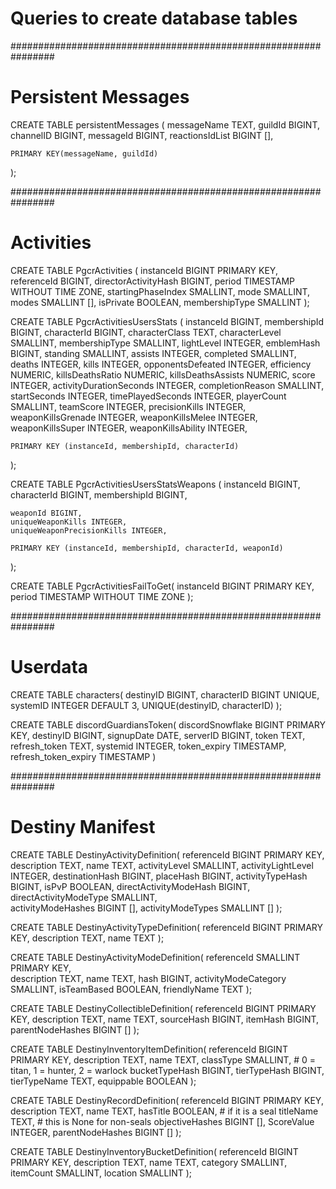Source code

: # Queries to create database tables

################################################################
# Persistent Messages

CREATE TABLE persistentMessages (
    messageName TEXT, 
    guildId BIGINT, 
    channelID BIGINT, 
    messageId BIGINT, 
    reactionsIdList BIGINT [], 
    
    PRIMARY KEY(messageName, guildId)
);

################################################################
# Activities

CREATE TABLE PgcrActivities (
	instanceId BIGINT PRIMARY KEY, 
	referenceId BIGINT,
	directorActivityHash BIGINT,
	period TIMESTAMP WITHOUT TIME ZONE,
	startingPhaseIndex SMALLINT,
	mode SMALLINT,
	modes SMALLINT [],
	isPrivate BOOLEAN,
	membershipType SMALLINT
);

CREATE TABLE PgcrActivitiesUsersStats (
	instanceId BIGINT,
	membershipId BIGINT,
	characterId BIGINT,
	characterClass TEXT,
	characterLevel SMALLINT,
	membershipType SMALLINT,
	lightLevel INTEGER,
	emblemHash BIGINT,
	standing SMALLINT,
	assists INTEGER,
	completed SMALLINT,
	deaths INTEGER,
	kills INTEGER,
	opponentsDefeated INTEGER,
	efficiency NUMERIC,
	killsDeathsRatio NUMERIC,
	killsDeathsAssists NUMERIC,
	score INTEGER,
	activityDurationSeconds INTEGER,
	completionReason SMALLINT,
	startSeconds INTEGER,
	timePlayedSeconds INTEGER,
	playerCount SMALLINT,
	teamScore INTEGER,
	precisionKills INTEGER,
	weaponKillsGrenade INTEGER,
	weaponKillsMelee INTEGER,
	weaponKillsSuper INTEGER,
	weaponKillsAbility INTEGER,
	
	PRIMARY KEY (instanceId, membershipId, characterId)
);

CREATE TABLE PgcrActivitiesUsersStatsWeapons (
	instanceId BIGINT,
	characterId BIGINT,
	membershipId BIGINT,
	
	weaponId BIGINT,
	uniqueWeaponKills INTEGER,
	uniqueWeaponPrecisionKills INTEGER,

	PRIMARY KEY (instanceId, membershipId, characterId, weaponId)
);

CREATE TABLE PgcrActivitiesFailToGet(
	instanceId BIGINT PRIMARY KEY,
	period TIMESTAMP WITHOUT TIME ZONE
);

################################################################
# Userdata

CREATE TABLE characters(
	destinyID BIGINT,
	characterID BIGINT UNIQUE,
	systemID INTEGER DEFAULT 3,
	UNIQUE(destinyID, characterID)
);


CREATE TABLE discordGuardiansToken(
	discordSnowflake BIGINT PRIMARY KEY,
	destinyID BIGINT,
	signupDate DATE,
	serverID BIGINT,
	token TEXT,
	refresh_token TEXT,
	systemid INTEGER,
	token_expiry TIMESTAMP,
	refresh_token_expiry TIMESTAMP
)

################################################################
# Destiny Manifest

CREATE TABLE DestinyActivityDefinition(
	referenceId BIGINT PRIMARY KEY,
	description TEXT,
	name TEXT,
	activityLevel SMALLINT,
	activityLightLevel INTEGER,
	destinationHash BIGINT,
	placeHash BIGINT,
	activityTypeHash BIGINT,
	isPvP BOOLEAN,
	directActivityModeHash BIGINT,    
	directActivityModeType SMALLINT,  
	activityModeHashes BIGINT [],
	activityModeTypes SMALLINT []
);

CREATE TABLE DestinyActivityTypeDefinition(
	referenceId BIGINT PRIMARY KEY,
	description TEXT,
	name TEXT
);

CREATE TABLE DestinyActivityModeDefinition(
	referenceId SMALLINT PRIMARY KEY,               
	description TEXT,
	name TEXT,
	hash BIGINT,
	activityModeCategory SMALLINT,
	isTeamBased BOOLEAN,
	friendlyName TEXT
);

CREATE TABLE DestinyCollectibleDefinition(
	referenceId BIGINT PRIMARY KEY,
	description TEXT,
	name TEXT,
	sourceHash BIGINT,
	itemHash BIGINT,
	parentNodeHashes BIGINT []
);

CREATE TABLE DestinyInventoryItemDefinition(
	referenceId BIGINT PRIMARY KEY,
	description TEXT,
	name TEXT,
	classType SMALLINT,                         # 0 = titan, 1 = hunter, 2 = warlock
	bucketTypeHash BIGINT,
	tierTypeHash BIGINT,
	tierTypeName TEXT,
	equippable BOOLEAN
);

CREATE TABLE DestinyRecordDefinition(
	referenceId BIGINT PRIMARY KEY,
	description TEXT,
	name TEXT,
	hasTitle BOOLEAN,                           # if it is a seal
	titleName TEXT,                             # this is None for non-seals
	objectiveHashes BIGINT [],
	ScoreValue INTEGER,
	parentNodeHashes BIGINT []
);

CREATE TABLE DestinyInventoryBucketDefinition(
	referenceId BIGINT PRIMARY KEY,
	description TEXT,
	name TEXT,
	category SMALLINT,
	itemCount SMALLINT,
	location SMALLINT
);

---+---

■ The problem:
Look for the string "weaponId" in the data above and return every line that has it.

■ Solution:
	weaponId BIGINT,
	PRIMARY KEY (instanceId, membershipId, characterId, weaponId)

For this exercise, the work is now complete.